My friend burst out laughing as well. All afternoon, we were obsessed with the preciseness of the scale, but we never considered that we might have used the scale wrong in the first place. My mother later told me that she also thought the scale was broken when she first started using it. She was convinced that her instincts were right though, so she went ahead with what she perceived to be the correct amount for each ingredient.
“No wonder the things you made were sometimes great and sometimes really weird,” I commented.
“Well, eventually I figured it out. You don’t really see chefs using scales all the time, right?”
My mother bought lots of tools, molds, spoons, and scales to help with her baking, and her baking skills improved bit by bit. She bought an ice-cream mold once and decided to put yogurt and milk in it for actual “frozen yogurt”. She then added strawberries and melted chocolate into the mix to add more flavor. Surprisingly, it tasted pretty good. I decided to follow her lead and made milk tea by myself. I boiled water and added the tea bag to the cooking pot. I then added milk to the pot, and waited for them to mix. For the first few times, the taste was a bit off because I didn’t control the proportion of milk, tea, and water. After a few tries, I got the hang of it, and was able to make my personalized milk tea. I started to feel that I understood what my mother meant by her cooking intuition.
My mother is skilled at cooking the dishes that we typically eat. When my mother cooks these dishes, unlike her baking, she is very sure of the exact amount of seasoning she needs to put into the pots or pans. I remember when I was young, I would be greeted with the smell of food when I came back home from school. My mother doesn’t eat meat though. She says she’s not a vegetarian because she eats seafood, but she hates the smell of meat like pork or chicken. On the other hand, my father and I love meat. My mother has no choice but to cook meat for us carnivores every day. I don’t know how my mother did it, but she managed to pull off perfectly cooked dishes of pork ribs or chicken wings without tasting them herself.

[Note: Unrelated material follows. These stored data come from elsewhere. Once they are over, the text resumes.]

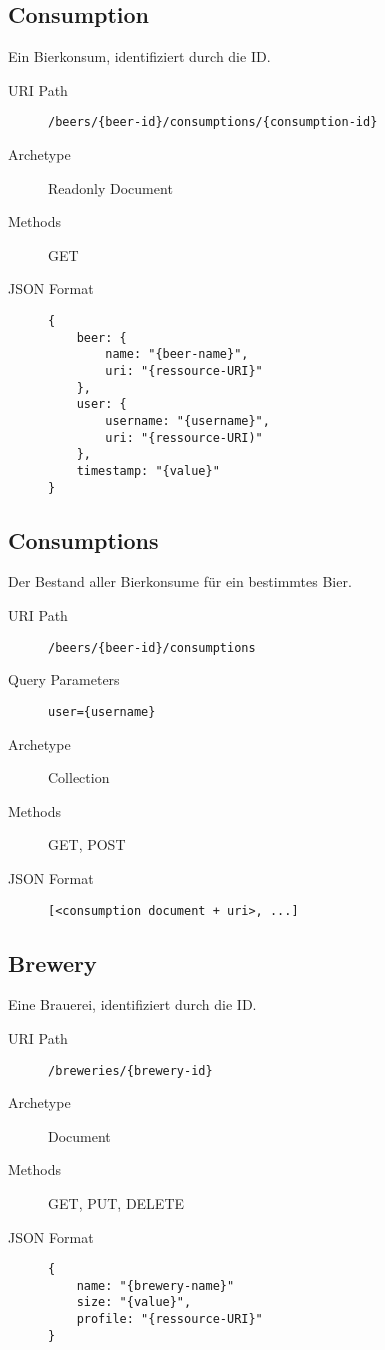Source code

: \documentclass[10pt,a4paper]{scrartcl}
\begin{document}
\subsection{Consumption}

Ein Bierkonsum, identifiziert durch die ID.

\begin{description}
	\item[URI Path] \texttt{/beers/\{beer-id\}/consumptions/\{consumption-id\}}
	\item[Archetype] Readonly Document
	\item[Methods] GET
	\item[JSON Format] \hfill
\begin{lstlisting}
{
	beer: {
		name: "{beer-name}",
		uri: "{ressource-URI}"
	},
	user: {
		username: "{username}",
		uri: "{ressource-URI)"
	},
	timestamp: "{value}"
}
\end{lstlisting}
\end{description}


\subsection{Consumptions}

Der Bestand aller Bierkonsume für ein bestimmtes Bier.

\begin{description}
	\item[URI Path] \texttt{/beers/\{beer-id\}/consumptions}
 	\item[Query Parameters] \texttt{user=\{username\}}
	\item[Archetype] Collection
	\item[Methods] GET, POST
	\item[JSON Format] \hfill
\begin{lstlisting}
[<consumption document + uri>, ...]
\end{lstlisting}
\end{description}


\subsection{Brewery}

Eine Brauerei, identifiziert durch die ID.

\begin{description}
	\item[URI Path] \texttt{/breweries/\{brewery-id\}}
	\item[Archetype] Document
	\item[Methods] GET, PUT, DELETE
	\item[JSON Format] \hfill
\begin{lstlisting}
{	
	name: "{brewery-name}"
	size: "{value}",
	profile: "{ressource-URI}"
}
\end{lstlisting}
\end{description}
\end{document}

During the holiday season, my mother would make me and my father join her in cooking. During the Spring Festival, we would all make dumplings together. My mother would make the meat filling, my father would be in charge of making dumpling skins, and I would be tasked with filling the skins with filling. It was the best time of the year when every family cooks dumplings, and we would celebrate the festival together. It has been a while since I celebrated the festival with both of my parents because of COVID. However, since it’s tradition to make dumplings, my friends and I also made dumplings earlier this year in our kitchen together. Just like I would at home, I was also tasked with filling the dumplings. It was a night that all of us felt at home.

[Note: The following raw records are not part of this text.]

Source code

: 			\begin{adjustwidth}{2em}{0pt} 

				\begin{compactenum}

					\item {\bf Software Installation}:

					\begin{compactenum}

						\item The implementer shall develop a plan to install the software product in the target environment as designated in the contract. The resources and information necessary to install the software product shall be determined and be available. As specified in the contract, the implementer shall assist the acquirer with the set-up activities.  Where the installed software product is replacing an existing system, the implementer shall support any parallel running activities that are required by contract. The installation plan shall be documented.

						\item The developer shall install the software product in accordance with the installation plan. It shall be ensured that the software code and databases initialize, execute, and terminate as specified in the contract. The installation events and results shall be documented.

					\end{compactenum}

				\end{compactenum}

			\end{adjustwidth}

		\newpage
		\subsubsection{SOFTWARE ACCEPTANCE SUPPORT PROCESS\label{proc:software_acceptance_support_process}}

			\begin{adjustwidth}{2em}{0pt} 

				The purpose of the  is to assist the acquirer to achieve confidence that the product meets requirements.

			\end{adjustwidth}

The food that I miss the most are my mother’s homemade noodles. On cold or windy days, she would boil noodles in the boiler first and then mix the noodles with tomatoes and eggs in a frying pan. Eating the dish would immediately warm me up in the pit of my stomach and spread through my entire body. The smell of tomatoes and eggs would linger in my nose and mouth. I thought it was a really simple dish to make, but when I tried to cook the exact same thing with my friends at Brown, we could never quite replicate the taste. I guess that is the taste of home.
I think my mother is a great chef, even though there were lots of times when she would make me question what I was eating. There’s always a specific taste to what she makes. She could sit back and let my father and I figure out what to eat every day, but instead, she’s always innovative and tries to find new things that my father and I would enjoy. Although to be completely honest, most of her new attempts are not that successful. When people ask me what home means, I immediately think about my mother’s cooking and her voice saying, “Don’t forget, you’ll get the hang of it the more you try.”